> _Your instructions_
Exactly the lines starting at the line containing "- **Ordenamiento por" and ending at the line containing "- **Datos JSON**" are to be written out from the listing below, both included.

START Data to examine

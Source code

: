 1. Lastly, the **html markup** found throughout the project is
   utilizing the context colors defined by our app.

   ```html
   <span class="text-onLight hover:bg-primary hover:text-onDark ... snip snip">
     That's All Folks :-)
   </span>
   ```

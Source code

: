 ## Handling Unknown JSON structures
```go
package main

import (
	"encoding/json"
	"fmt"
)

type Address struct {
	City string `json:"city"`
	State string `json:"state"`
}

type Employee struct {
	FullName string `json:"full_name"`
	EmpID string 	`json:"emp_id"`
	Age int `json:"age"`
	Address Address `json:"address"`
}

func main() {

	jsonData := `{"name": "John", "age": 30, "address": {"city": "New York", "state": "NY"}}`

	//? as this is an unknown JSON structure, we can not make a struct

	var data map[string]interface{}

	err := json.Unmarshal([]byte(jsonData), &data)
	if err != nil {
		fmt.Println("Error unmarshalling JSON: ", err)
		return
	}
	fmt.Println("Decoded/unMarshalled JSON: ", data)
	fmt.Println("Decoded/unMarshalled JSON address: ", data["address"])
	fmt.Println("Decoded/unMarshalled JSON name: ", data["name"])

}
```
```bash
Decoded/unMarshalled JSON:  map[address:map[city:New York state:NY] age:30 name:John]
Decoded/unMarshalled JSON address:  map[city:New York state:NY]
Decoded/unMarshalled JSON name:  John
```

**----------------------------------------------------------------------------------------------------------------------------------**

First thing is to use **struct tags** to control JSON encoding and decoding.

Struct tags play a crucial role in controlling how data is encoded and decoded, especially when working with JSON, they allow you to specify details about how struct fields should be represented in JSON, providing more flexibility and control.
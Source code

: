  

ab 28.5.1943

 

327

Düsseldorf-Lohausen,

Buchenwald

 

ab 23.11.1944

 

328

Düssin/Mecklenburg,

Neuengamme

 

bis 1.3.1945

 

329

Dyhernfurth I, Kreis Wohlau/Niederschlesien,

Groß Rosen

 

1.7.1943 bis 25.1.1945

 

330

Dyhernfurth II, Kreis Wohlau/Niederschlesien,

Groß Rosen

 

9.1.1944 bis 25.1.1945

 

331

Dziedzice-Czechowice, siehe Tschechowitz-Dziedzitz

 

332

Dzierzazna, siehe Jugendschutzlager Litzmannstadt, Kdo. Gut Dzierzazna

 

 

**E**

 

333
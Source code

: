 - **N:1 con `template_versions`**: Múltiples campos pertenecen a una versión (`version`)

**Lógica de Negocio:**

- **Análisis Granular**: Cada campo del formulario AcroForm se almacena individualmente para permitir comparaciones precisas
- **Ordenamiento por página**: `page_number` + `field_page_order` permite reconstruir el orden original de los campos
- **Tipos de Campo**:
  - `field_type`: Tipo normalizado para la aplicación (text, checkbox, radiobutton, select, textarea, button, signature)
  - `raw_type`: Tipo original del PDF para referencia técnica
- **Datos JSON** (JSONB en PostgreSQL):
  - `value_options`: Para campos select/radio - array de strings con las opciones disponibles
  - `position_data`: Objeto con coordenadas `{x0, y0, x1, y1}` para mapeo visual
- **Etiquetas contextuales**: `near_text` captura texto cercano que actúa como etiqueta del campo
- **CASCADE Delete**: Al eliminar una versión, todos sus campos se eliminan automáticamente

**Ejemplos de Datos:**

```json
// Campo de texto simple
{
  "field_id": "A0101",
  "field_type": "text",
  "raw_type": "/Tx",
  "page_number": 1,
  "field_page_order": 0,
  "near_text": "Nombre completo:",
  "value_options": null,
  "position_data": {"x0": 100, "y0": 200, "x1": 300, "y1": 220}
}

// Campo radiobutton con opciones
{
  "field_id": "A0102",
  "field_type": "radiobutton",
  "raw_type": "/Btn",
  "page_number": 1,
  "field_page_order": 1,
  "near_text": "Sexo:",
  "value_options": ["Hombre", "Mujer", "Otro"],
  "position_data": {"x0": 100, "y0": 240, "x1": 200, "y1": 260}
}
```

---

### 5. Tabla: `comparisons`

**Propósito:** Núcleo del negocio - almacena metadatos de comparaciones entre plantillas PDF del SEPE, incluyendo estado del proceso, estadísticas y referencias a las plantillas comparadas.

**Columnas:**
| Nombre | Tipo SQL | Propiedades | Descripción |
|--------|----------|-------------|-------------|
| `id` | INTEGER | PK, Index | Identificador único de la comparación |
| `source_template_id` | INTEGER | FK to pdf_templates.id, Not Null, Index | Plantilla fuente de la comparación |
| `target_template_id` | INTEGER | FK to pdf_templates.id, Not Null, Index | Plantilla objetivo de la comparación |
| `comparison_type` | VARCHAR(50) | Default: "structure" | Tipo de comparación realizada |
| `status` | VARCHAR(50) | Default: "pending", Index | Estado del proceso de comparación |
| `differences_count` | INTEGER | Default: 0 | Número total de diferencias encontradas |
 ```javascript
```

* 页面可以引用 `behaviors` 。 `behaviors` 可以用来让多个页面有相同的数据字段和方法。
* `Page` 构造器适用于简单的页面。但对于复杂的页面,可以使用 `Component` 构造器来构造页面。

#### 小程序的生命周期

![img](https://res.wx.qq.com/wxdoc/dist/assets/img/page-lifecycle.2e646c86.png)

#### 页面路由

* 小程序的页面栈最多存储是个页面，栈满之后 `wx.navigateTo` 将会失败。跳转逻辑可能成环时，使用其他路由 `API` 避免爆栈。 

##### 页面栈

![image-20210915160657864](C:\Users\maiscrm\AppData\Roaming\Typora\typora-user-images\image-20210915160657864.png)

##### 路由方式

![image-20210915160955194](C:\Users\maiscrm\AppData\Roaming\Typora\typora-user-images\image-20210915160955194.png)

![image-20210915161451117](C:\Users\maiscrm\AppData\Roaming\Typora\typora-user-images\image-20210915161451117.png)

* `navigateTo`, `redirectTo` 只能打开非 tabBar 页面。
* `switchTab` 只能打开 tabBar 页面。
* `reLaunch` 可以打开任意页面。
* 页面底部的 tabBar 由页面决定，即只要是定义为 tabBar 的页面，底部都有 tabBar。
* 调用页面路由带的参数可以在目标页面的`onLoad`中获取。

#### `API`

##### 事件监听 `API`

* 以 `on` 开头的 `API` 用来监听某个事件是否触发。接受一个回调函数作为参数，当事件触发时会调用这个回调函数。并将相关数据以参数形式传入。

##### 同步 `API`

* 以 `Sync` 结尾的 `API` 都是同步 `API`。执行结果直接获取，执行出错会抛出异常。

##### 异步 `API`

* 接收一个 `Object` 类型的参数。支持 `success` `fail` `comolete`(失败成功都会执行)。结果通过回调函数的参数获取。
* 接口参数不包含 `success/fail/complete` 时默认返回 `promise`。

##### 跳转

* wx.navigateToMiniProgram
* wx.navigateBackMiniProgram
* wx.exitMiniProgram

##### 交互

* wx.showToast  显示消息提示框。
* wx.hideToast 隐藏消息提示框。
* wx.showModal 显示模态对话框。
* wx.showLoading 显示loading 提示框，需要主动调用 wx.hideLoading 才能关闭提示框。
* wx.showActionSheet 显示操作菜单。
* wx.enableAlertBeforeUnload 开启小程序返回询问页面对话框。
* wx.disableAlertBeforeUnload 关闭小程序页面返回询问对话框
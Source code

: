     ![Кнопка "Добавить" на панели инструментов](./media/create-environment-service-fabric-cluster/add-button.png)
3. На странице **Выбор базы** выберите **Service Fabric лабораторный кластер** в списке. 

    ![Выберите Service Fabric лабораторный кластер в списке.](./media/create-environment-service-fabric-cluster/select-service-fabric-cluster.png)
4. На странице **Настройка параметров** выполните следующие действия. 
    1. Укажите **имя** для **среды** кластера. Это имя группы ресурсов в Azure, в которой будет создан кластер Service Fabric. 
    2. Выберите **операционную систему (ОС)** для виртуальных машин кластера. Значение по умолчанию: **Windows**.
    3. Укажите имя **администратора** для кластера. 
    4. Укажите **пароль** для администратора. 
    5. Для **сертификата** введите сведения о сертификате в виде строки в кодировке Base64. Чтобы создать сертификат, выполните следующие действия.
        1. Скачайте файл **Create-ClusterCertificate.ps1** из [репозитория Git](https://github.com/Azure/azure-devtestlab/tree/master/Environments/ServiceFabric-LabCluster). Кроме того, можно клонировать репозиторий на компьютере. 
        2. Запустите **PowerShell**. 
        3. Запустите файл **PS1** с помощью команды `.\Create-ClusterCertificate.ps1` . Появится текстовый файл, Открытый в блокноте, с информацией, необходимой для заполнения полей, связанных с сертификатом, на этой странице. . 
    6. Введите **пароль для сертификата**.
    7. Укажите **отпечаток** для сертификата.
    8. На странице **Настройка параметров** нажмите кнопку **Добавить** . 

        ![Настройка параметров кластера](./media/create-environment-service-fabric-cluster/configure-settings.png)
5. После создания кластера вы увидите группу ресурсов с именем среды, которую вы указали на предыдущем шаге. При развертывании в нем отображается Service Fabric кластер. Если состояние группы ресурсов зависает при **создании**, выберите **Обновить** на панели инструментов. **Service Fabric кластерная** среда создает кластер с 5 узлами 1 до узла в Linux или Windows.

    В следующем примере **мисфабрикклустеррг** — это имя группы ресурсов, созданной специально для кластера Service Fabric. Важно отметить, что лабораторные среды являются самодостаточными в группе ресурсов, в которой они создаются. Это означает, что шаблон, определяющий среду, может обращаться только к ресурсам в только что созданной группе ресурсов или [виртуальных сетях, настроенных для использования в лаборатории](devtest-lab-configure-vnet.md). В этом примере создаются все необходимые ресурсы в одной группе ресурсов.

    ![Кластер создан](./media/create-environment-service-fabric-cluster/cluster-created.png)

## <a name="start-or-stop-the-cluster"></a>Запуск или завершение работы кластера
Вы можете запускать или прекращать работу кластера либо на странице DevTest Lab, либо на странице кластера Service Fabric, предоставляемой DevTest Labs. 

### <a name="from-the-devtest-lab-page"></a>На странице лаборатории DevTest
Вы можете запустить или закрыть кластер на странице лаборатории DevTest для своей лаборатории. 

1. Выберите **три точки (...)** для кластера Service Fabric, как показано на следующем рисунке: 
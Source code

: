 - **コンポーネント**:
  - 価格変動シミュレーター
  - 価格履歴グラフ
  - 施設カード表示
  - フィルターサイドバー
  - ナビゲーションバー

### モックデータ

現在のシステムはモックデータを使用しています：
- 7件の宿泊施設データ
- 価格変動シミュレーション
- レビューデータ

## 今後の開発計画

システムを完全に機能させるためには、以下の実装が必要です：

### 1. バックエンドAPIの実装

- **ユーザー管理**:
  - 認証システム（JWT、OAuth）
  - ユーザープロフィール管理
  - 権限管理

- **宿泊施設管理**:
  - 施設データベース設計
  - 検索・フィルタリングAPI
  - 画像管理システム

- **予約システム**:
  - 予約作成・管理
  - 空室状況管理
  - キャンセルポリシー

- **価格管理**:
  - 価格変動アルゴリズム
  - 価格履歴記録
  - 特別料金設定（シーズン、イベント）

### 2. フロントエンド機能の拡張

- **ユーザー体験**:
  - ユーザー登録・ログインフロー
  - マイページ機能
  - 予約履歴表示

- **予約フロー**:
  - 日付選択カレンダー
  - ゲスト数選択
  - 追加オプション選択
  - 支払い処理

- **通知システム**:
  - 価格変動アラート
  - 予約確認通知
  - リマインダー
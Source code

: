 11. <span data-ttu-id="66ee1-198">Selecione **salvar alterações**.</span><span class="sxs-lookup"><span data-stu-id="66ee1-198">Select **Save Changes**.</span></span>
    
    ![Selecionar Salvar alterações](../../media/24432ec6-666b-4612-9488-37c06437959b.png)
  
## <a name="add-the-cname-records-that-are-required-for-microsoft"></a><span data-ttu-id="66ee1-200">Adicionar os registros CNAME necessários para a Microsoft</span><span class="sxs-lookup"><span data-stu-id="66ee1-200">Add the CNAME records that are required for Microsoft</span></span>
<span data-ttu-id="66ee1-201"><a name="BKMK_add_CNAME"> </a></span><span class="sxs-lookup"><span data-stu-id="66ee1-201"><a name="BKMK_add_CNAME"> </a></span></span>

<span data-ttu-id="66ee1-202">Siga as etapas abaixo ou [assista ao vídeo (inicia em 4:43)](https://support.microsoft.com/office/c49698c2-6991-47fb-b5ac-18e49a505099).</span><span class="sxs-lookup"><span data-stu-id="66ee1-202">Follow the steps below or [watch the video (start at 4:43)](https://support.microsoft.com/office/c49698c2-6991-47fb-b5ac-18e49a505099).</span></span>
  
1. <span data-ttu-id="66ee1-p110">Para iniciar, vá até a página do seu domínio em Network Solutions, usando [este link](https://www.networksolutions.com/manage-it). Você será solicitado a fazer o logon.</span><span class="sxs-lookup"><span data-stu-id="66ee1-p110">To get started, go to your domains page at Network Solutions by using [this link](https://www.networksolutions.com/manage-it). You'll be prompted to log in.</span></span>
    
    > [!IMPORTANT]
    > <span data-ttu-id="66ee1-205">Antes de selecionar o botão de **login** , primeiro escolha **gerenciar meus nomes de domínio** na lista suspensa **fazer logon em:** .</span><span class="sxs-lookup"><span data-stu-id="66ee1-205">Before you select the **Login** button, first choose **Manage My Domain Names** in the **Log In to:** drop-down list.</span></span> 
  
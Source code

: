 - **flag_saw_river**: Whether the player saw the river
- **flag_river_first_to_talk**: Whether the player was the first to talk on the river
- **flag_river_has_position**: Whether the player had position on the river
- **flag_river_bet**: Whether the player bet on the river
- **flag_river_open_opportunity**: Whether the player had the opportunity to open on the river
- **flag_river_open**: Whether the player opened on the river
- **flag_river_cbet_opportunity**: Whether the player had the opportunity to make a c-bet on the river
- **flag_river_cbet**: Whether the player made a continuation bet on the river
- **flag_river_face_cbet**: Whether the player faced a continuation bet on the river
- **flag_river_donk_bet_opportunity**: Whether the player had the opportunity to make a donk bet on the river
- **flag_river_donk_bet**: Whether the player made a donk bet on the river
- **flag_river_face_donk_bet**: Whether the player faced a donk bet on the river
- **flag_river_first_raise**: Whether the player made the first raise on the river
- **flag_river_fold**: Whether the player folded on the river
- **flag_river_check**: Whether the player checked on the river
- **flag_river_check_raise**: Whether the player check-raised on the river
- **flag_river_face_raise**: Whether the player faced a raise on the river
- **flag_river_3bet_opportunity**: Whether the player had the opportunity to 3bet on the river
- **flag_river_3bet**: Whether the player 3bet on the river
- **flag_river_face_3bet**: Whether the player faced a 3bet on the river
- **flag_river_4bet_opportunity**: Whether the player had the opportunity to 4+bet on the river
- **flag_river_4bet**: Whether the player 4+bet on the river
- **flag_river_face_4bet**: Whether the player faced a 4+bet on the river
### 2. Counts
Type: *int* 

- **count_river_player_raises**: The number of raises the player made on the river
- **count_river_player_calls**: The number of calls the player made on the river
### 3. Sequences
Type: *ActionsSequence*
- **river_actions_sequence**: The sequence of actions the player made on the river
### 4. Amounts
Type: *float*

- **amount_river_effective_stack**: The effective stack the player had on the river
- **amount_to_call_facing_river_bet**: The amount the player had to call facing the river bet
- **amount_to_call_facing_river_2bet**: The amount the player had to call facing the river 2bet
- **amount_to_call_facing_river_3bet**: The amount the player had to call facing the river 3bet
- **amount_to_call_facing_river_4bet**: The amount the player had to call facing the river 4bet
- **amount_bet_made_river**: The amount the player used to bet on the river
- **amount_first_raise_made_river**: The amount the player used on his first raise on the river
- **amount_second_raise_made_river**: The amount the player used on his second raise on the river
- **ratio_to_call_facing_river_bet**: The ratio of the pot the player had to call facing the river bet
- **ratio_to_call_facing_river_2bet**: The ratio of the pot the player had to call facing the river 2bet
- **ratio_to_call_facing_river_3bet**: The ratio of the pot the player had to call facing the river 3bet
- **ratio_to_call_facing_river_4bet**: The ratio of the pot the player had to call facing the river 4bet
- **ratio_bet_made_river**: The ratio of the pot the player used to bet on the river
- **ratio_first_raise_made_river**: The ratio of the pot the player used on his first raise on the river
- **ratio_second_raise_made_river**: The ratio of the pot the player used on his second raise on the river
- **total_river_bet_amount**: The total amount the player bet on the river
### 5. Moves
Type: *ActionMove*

END Data to examine

> _Solution to the exercise_
- **Ordenamiento por página**: `page_number` + `field_page_order` permite reconstruir el orden original de los campos
- **Tipos de Campo**:
  - `field_type`: Tipo normalizado para la aplicación (text, checkbox, radiobutton, select, textarea, button, signature)
  - `raw_type`: Tipo original del PDF para referencia técnica
- **Datos JSON** (JSONB en PostgreSQL):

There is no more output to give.